WHAT THE TASK REQUIRES:
The listing below is to be duplicated exactly, with every picture omitted.

DATA RECORDS:
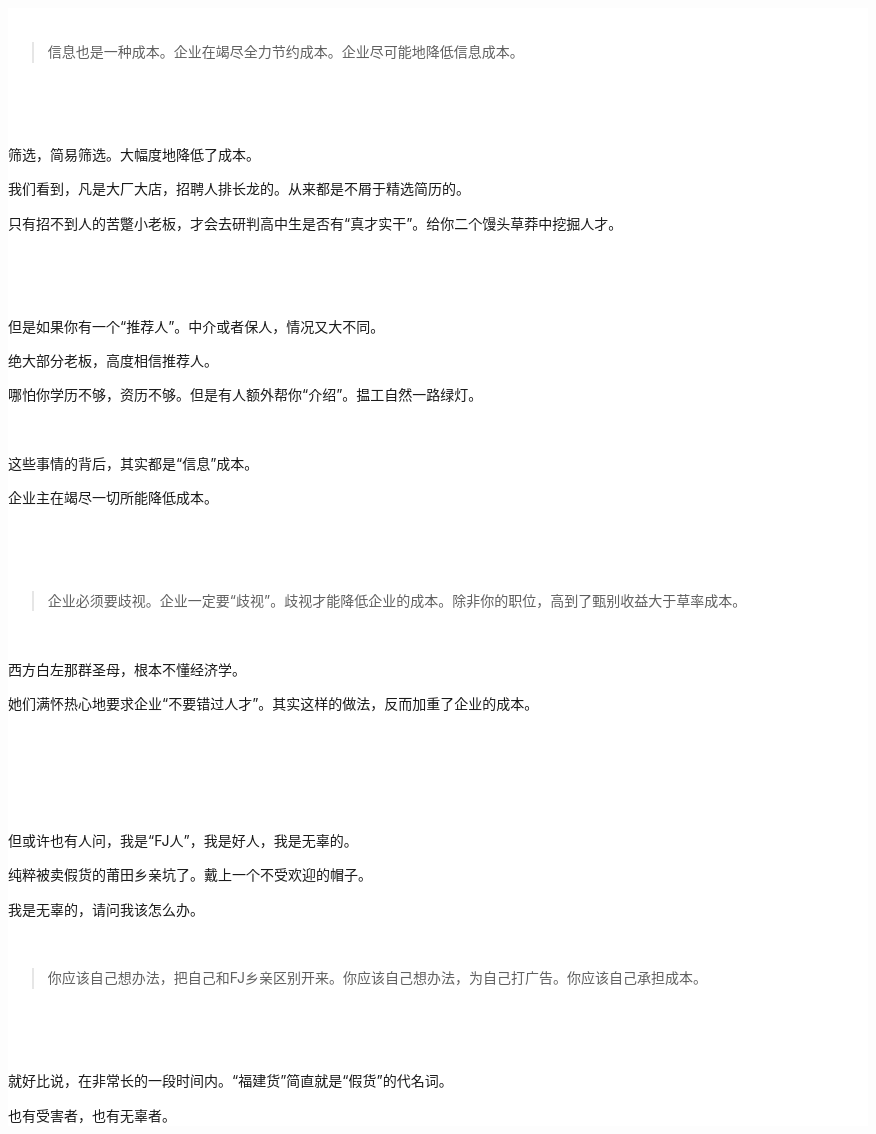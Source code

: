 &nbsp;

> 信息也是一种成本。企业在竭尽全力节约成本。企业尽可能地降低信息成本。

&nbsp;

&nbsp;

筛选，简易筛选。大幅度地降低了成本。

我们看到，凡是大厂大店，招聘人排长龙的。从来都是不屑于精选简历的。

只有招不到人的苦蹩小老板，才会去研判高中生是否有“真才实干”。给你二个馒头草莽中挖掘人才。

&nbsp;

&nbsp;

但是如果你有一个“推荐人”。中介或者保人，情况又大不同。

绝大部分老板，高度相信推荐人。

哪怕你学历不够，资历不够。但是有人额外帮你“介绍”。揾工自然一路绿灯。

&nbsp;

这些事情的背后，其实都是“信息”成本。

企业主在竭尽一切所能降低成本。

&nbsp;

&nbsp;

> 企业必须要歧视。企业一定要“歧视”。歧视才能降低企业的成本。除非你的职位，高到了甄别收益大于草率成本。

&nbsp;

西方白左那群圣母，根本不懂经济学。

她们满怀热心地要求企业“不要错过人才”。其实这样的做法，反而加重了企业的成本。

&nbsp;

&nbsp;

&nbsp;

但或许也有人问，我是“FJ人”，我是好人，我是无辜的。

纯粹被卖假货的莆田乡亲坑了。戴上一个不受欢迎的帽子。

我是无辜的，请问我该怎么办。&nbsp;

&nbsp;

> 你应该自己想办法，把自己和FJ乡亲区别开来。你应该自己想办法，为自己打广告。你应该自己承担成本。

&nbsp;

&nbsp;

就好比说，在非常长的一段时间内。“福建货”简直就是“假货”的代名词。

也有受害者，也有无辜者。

SOLVED PROBLEM:
Source code

: &nbsp;

> 信息也是一种成本。企业在竭尽全力节约成本。企业尽可能地降低信息成本。

&nbsp;

&nbsp;

筛选，简易筛选。大幅度地降低了成本。

我们看到，凡是大厂大店，招聘人排长龙的。从来都是不屑于精选简历的。

只有招不到人的苦蹩小老板，才会去研判高中生是否有“真才实干”。给你二个馒头草莽中挖掘人才。

&nbsp;

&nbsp;

但是如果你有一个“推荐人”。中介或者保人，情况又大不同。

绝大部分老板，高度相信推荐人。

哪怕你学历不够，资历不够。但是有人额外帮你“介绍”。揾工自然一路绿灯。

&nbsp;

这些事情的背后，其实都是“信息”成本。

企业主在竭尽一切所能降低成本。

&nbsp;

&nbsp;

> 企业必须要歧视。企业一定要“歧视”。歧视才能降低企业的成本。除非你的职位，高到了甄别收益大于草率成本。

&nbsp;

西方白左那群圣母，根本不懂经济学。

她们满怀热心地要求企业“不要错过人才”。其实这样的做法，反而加重了企业的成本。

&nbsp;

&nbsp;

&nbsp;

但或许也有人问，我是“FJ人”，我是好人，我是无辜的。

纯粹被卖假货的莆田乡亲坑了。戴上一个不受欢迎的帽子。

我是无辜的，请问我该怎么办。&nbsp;

&nbsp;

> 你应该自己想办法，把自己和FJ乡亲区别开来。你应该自己想办法，为自己打广告。你应该自己承担成本。

&nbsp;

&nbsp;

就好比说，在非常长的一段时间内。“福建货”简直就是“假货”的代名词。

也有受害者，也有无辜者。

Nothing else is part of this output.